Rock music has always been taken more seriously when it echoes out of the darkness. The darkness (not the comedy spandex clad hair-rockers) presumes a certain authenticity; that the artist has suffered to bring you the fruits of their troubled soul. That the music has been agonized over in low-lit rooms with every note of pained vocal and every jolt of shrill guitar loaded with meaning and weight. The truth is, it's more often than not, all a bit of a con. Drinking cider on the wall of the cemetery and reciting Nick Cave lyrics hardly means that you're some sort of super interesting, tortured artist-type worth listening to. So it comes as a relief to find that, while they might dress in regulation black and inject the 11 songs here with no small dose of Joy Division style panic and pain, Birmingham's Editors are really just a bloody good pop band at heart. Their songs resound with creeping paranoid lyrics but their pitch-black soundscapes are cracked with light.

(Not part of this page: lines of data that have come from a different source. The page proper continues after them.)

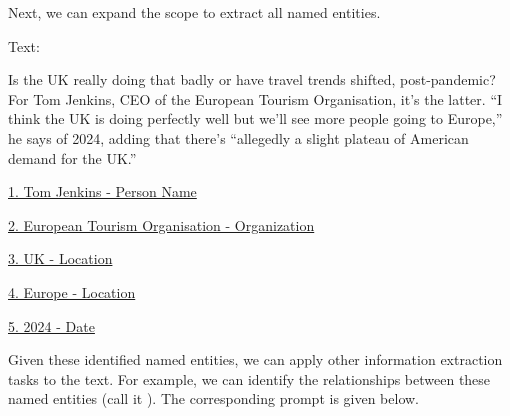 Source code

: Next, we can expand the scope to extract all named entities.

\vspace{0.5em}
\begin{tcolorbox}

\begingroup
\setlength{\leftskip}{2em}
\setlength{\rightskip}{2em}


\vspace{0.7em}

Text:

Is the UK really doing that badly or have travel trends shifted, post-pandemic? For Tom Jenkins, CEO of the European Tourism Organisation, it's the latter. ``I think the UK is doing perfectly well but we'll see more people going to Europe,'' he says of 2024, adding that there's ``allegedly a slight plateau of American demand for the UK.''

\vspace{0.7em}

\underline{1. Tom Jenkins - Person Name}

\vspace{0.3em}

\underline{2. European Tourism Organisation - Organization}

\vspace{0.3em}

\underline{3. UK - Location}

\vspace{0.3em}

\underline{4. Europe - Location}

\vspace{0.3em}

\underline{5. 2024 - Date}

\endgroup

\end{tcolorbox}
\vspace{0.5em}

Given these identified named entities, we can apply other information extraction tasks to the text. For example, we can identify the relationships between these named entities (call it ). The corresponding prompt is given below.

It seems like they're onto something with their enticingly packaged pop as well. The Back Room, despite being out for some six months, currently occupies an envied position in the upper echelons of the UK charts, and in "Bullets", "Blood" and "Munich", Editors have delivered a handful of unlikely indie-disco floorfillers. Over in the US, they're attracting a Franz Ferdinand size buzz. Gigs have been crawling with snooping record company bods, and tickets have sold out left, right and centre. It's actually a bit silly really, because, as far as I remember, there have been no publicity seeking antics, hyperbole filled statements or celebrity girlfriends to propel the band onto the brink of stardom just some old fashioned touring, word of mouth hype and a few cracking singles. And they deserve it as well, because The Back Room is a very good record indeed. Far more than a stop-gap Interpol or Joy Division-lite, Editors have made a thoughtful, expertly crafted and darkly sensuous indie-pop gem. And though nothing else on the album can quite match the intensity and brilliance of those three singles, their brooding energy is rather hard to resist.
Central to the album's success is singer Tom Smith's engagingly passionate baritone. The presence of Ian Curtis looms heavy in the air when he sings, and the lyrics have enough of Curtis' taut anxiety running through them to suggest that Unknown Pleasures was a carefully studied record in the Smith household. What delivers these songs from being mere copies however, are the pop sensibilities on display. Moments of sheer excitement inform the rousing choruses in "Open Your Arms" and "Lights", as the band touch on something that is more in debt to The Cure at their most radio-friendly than any crucifix toting Goth band. The set does suffer from something of a mid-album lull and a few songs that could be described as samey, but it is expected that a debut album is usually imperfect. It's ultimately to the bands infinite advantage that the songs don't parody Ian Curtis' desolate howl from the dark, and even in their gloomiest moments, Editors never lose sight of 'the tunes'.
Editors flirt with the darkness but they are clever enough not to be consumed by it. The Joy Division comparisons might well lazy, but listening to The Back Room, they are undeniable. Of course the band never has quite the same sense of urgency and destiny that meant a band like Joy Division were enshrined in greatness. What they do have is the panache to make brilliantly crafted and perfectly timed indie rock and roll that ensures they fit snugly into the post-Franz musical landscape. Editors offer a darker, more dangerous alternative to most of the arch nu-wave rock around. They sound like a more cynical, foreboding Bloc Party, like Franz Ferdinand with a heart. The Back Room is an assured debut album from a promising band. Greatness, for the moment, might elude them, but Editors are the real deal. The spiky guitars and swirling synth textures that make up this record are hardly visionary, but when it's all done as effortlessly as this, it sure is exciting. Touching on desolate themes of loss and mortality and shooting them through with a sparky, almost hopeful abandon, the songs Editors have given us here are definitely worth listening to.